#### [Directions]
Which lines of the data below include the string "index"? Return each of them.

#### [Exercise material]
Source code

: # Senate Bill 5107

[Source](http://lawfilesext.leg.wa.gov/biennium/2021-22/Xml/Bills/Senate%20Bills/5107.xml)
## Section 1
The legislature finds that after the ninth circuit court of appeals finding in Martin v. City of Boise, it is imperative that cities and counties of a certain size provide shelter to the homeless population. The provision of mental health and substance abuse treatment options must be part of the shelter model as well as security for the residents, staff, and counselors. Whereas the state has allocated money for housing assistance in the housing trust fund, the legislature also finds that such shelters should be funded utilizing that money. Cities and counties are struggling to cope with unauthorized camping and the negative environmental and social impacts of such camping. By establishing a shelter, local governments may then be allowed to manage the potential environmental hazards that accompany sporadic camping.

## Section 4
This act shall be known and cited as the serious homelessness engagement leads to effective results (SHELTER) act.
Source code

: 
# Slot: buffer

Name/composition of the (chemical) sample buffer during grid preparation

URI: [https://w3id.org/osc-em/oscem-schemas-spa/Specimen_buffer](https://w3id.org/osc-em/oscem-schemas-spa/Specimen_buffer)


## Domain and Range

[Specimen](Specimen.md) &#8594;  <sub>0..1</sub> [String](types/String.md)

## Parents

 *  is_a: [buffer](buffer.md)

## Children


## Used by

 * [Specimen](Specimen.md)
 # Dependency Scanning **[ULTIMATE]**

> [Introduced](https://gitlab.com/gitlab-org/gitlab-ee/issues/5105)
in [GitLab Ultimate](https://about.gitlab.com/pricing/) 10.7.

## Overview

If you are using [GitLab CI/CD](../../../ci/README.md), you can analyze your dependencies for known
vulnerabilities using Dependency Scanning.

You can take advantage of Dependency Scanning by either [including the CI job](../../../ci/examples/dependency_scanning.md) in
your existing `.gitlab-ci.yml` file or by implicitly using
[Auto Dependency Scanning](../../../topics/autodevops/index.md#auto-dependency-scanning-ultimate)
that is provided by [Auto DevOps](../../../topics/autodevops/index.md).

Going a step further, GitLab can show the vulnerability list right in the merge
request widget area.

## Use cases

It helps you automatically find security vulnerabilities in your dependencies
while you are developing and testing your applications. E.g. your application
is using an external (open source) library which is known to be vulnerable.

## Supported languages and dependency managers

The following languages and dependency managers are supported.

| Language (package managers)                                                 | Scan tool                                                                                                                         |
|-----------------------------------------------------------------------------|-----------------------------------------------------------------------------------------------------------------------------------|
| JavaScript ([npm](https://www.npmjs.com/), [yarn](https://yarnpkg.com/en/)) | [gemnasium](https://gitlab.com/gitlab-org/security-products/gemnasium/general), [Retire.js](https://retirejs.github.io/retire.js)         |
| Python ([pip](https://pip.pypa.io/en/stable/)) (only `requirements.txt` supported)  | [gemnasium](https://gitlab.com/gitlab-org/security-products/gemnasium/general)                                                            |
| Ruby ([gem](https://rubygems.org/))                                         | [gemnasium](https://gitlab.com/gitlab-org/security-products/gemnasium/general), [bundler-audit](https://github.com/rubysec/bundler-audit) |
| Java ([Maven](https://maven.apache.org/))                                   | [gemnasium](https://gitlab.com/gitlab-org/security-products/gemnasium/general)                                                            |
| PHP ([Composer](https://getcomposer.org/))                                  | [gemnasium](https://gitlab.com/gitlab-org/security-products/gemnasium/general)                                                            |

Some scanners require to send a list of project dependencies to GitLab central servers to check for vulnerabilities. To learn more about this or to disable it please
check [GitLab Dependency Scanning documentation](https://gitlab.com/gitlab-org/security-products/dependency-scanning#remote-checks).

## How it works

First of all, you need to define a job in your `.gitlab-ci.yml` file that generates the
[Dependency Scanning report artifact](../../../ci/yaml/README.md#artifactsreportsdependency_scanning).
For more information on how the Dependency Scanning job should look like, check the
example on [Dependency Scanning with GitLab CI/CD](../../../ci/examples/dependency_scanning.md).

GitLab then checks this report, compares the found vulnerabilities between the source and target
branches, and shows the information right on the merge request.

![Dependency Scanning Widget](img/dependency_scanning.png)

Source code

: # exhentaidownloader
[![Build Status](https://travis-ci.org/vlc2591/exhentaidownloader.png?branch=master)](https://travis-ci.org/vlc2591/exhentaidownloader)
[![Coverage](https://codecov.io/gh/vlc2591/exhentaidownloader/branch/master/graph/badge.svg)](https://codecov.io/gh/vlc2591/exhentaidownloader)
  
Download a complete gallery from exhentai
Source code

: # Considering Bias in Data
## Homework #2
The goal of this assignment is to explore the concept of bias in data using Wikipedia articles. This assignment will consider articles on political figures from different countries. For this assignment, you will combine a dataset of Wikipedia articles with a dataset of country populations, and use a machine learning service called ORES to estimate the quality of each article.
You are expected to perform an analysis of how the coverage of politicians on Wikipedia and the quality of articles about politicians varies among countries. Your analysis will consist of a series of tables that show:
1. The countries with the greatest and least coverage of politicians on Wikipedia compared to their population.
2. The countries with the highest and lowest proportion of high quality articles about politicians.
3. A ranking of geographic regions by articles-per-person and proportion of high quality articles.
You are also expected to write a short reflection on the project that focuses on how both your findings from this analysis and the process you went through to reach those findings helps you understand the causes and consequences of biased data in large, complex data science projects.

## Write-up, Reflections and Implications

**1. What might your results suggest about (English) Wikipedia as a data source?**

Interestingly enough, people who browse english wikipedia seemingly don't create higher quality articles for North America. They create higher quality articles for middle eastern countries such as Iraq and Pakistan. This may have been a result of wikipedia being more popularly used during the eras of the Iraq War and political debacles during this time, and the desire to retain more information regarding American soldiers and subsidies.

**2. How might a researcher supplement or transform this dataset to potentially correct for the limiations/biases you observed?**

#### [Task answer]
[Auto Dependency Scanning](../../../topics/autodevops/index.md#auto-dependency-scanning-ultimate)
that is provided by [Auto DevOps](../../../topics/autodevops/index.md).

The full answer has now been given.